Отрадно, я успеваю и с этими записками. Мне уже не встать, и я давно подготовил себя к уходу. Они запрещают мне писать. Здесь разные люди, и есть чему улыбнуться, и хорошо, что не один, а среди контрастных, небезыдейных, всяких... Вот допишу последние строч­ки, и тогда моя нить оборвется, и не важно, сколько раз после этого вздохну...

 

Вы спросите, что случилось с Сергеем Юрьевичем? Не знаю. Обратиться в органы? Я этого не сделал.
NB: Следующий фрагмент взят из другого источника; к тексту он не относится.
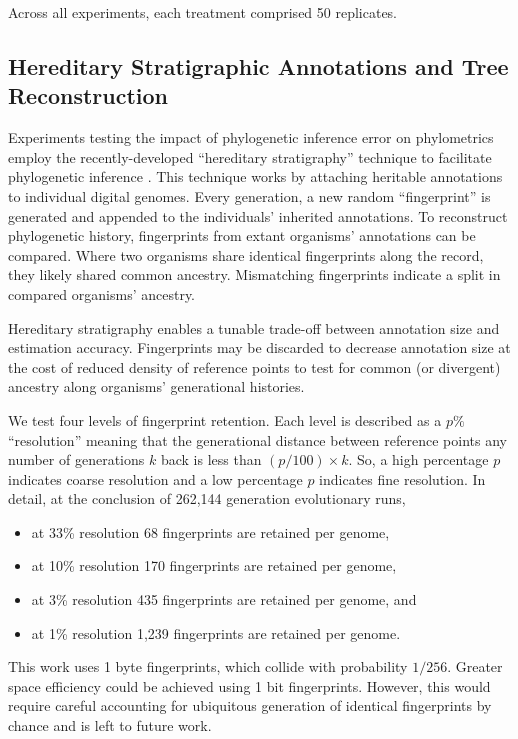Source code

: Across all experiments, each treatment comprised 50 replicates.

\subsection{Hereditary Stratigraphic Annotations and Tree Reconstruction}

Experiments testing the impact of phylogenetic inference error on phylometrics employ the recently-developed ``hereditary stratigraphy'' technique to facilitate phylogenetic inference \citep{moreno2022hstrat}.
This technique works by attaching heritable annotations to individual digital genomes.
Every generation, a new random ``fingerprint'' is generated and appended to the individuals' inherited annotations.
To reconstruct phylogenetic history, fingerprints from extant organisms' annotations can be compared.
Where two organisms share identical fingerprints along the record, they likely shared common ancestry.
Mismatching fingerprints indicate a split in compared organisms' ancestry.

Hereditary stratigraphy enables a tunable trade-off between annotation size and estimation accuracy.
Fingerprints may be discarded to decrease annotation size at the cost of reduced density of reference points to test for common (or divergent) ancestry along organisms' generational histories.

We test four levels of fingerprint retention.
Each level is described as a $p\%$ ``resolution'' meaning that the generational distance between reference points any number of generations $k$ back is less than $(p / 100) \times k$.
So, a high percentage $p$ indicates coarse resolution and a low percentage $p$ indicates fine resolution.
In detail, at the conclusion of 262,144 generation evolutionary runs,
\begin{itemize}
  \item at 33\% resolution 68 fingerprints are retained per genome,
  \item at 10\% resolution 170 fingerprints are retained per genome,
  \item at 3\% resolution 435 fingerprints are retained per genome, and
  \item at 1\% resolution 1,239 fingerprints are retained per genome.
\end{itemize}

This work uses 1 byte fingerprints, which collide with probability $1/256$.
Greater space efficiency could be achieved using 1 bit fingerprints.
However, this would require careful accounting for ubiquitous generation of identical fingerprints by chance and is left to future work.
В моем финале они не для меня.

Его исчезновение не печально, я не могу думать о нем, как о неживом и, прощаясь с этим угасающим для меня миром, я благода­рю солнце за то, что оно помогло мне встретить и полюбить свое талантливое и гордое создание.

Я благодарю и вас, мои молчаливые усталые современники.

Он рядом, во мне, в последнем главном итоге, с его именем на устах прощаться весело и бесстрашно.

 

Среди подаренных мне книг я обнаружил потертую желтую тет­радь. На обложке его рукой выведено: "Неотправленное". Не могу сказать, что это письма, скорее поток сиюминутных мыслей и чувств там — в начале становления, в закаливающем пламени любви. Кому они предназначались — этого теперь не узнает никто.